Biada cywilizacji, która nie potrafi śmiać się z samej siebie.
Jeejo, nie popłacz się... Taka fajna rodzina śmieszków a Księżniczka kręci trzymanym pod sufitem Noskiem... Opinia zszargana na lata, zaiste.
Napracowałaś się nad tym tortem,no i pech ,współczucia.
czemu by nie, czemu by nie : D
@Dre. 'gimbazę' ukończyłam już dawno. Nie każdy ma rocznicę ślubu mając 50 lat i w tymże wieku dzieci w wieku przedszkolnym. To, że jestem najmłodsza nie oznacza że rozpieszczona.
@Wiksiara. Oczywiście, że się z siebie śmiałam. To, iż nie wstawiłam w tekście EMOTIKONEK oznacza, że się z siebie nie śmiałam ? No cóż.. zalety XXI wieku.
@Smutas. Nie wiem czy mój, ale skoro obrażasz kogoś kogo nawet nie znasz, to chyba znak, iż trzeba zastanowić się nad swoim.
@Lion. Hm, nie Tobie to oceniać.
@Omg. Czytanie ze zrozumieniem się kłania. Napisałam, że tata wstrząsnął tym szampanem. Nie jest to zmyślona historia. Są zdjęcia z tego momentu, a nawet amatorski filmik.
@Burek. Nie zapomnieli. Na większości imprez gdzie jest tort, typu urodziny bądź jakaś rocznica, jest wspominana ta sytuacja i kupa śmiechu od nowa.
tylko osobie niezbyt inteligentnej takie żarty męża zepsułyby dzień.
Tak na pewno. Ku*wa. Przecież jeśli na jakimś korku ,rzeczywiście jest kod kreskowy to odbiłby się na odwrót ,więc cena by się nie pokazała. Zresztą nawet jeśli odbiłby się dobrze i tak nie pokazałoby ceny. Masz głupiego szwagra i tyle...

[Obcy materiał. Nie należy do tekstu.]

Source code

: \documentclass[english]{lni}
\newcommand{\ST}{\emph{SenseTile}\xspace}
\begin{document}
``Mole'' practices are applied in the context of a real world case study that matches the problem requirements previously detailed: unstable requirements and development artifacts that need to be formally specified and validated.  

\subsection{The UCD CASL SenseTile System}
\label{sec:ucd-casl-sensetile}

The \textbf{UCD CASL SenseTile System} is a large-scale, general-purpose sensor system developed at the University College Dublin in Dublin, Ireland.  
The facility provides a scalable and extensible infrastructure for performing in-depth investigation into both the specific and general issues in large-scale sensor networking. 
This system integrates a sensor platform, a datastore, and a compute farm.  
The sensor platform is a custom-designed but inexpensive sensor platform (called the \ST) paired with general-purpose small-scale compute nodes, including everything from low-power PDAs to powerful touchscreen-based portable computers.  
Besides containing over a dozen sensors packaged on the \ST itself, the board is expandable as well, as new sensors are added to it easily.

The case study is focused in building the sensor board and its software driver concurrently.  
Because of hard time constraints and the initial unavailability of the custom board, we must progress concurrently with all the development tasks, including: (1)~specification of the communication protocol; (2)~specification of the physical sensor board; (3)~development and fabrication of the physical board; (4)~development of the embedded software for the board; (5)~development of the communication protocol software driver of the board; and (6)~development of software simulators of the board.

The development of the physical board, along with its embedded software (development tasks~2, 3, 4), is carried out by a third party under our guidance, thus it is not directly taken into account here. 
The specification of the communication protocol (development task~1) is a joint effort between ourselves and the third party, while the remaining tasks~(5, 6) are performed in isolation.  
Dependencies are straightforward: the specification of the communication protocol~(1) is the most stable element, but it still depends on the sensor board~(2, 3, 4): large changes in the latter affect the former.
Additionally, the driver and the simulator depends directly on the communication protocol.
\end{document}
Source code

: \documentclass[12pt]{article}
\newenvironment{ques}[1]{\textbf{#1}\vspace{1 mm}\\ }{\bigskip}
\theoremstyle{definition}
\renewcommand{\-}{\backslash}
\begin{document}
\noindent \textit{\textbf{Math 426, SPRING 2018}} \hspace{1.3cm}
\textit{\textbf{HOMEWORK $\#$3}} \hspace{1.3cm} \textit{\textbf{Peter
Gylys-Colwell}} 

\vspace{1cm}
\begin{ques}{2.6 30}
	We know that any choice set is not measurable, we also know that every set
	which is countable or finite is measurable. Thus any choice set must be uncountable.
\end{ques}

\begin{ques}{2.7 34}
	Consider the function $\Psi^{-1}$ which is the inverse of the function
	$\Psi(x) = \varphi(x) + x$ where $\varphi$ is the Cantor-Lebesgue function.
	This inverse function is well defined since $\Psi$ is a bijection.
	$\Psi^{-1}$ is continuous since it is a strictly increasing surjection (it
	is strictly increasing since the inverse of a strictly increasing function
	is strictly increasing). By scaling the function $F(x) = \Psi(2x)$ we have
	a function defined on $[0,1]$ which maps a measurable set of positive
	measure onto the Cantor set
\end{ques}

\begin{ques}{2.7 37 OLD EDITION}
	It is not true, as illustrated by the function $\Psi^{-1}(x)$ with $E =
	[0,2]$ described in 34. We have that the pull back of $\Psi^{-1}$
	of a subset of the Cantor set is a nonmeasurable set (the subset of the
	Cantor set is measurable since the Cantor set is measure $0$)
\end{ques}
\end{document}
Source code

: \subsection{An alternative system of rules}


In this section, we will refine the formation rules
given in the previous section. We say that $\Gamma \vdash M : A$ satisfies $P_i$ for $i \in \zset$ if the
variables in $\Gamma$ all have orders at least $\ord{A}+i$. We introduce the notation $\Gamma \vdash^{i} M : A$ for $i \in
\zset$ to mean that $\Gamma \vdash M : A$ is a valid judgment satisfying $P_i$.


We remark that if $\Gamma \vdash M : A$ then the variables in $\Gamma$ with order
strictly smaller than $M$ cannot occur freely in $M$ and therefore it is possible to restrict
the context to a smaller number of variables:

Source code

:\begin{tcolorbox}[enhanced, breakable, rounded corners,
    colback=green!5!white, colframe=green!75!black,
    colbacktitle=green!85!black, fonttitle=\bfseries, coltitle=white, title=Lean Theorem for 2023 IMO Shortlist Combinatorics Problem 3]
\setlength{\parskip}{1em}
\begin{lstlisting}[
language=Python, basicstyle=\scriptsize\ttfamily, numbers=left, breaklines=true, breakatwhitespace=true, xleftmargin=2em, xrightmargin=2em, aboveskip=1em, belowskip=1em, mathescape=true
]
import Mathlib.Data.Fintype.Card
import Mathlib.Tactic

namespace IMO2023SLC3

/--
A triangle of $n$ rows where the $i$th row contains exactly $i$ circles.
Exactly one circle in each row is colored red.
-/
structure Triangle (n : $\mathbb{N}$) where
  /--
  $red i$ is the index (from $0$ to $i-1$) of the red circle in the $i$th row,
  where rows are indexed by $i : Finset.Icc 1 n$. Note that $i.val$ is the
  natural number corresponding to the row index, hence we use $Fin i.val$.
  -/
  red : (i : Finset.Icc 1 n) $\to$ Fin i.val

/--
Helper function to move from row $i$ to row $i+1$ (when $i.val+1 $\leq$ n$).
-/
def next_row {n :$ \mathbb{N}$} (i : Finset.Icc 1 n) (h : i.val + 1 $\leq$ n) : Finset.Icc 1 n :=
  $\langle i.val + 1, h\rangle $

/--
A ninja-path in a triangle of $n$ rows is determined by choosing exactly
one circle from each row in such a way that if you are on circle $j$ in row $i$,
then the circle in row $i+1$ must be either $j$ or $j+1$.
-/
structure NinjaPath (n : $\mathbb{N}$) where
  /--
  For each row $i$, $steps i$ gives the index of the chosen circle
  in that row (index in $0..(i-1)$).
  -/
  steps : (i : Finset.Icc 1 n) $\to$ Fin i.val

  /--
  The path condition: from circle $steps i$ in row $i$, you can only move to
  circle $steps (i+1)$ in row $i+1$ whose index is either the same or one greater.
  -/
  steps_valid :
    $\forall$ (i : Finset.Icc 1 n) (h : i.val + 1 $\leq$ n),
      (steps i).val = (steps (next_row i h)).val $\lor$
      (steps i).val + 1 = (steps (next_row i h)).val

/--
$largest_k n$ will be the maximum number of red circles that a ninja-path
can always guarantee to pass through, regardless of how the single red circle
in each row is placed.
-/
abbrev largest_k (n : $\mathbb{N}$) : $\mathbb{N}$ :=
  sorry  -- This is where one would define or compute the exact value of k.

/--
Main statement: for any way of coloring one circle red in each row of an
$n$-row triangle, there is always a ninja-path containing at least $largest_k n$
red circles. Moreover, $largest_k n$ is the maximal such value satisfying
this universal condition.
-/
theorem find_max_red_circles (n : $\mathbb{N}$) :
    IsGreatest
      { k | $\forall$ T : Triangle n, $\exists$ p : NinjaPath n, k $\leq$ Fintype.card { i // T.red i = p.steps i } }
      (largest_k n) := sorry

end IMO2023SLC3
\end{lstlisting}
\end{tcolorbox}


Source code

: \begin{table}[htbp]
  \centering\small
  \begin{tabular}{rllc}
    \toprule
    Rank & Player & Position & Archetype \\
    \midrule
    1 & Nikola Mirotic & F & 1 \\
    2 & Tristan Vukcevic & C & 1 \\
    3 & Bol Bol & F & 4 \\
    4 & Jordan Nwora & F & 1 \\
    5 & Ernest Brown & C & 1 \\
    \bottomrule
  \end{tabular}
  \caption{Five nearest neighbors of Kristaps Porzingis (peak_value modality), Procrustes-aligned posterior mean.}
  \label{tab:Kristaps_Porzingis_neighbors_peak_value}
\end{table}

@Smutas. Po pierwsze to szwagra. A po drugie kto Ci powiedział, że akurat ten kod kreskowy popsuł mi dzień? Opisałam całą historię jako YAFUD, a nie ostatnie zdanie czy dwa.
Ludzie, z tym kodem kreskowym to szwagier powiedział dla zabawy i śmiechu, a Wy wszyscy zaraz doszukujecie się niewiadomo czego w banalnym żarcie. Trochę więcej luzu.
To pokazalaby sie cena, czy nie? :P
Dobrze,ze sie na smiechu skonczylo bo moglas stracic oko.Nigdy, przenigdy nie otwiera sie szampana w ten sposob.
Zastanawia mnie fakt ile Twoja mama ma lat, skoro 30 lat po ślubie i 2- letnia siostra... Czyżby wymyślony yafud?
Zwracam honor, napisałaś siostrzenica. Sory nie doczytałam.
Najczęściej komentowane teksty | |
---|---|
Ostatnie 7 dni | |
Ostatnie 30 dni | |
Ogólnie |
.Wieczorkowa.handmade. | pinger.pl | 14 Lipca, 2012 14:19
Z takich rzeczy trzeba się śmiać;)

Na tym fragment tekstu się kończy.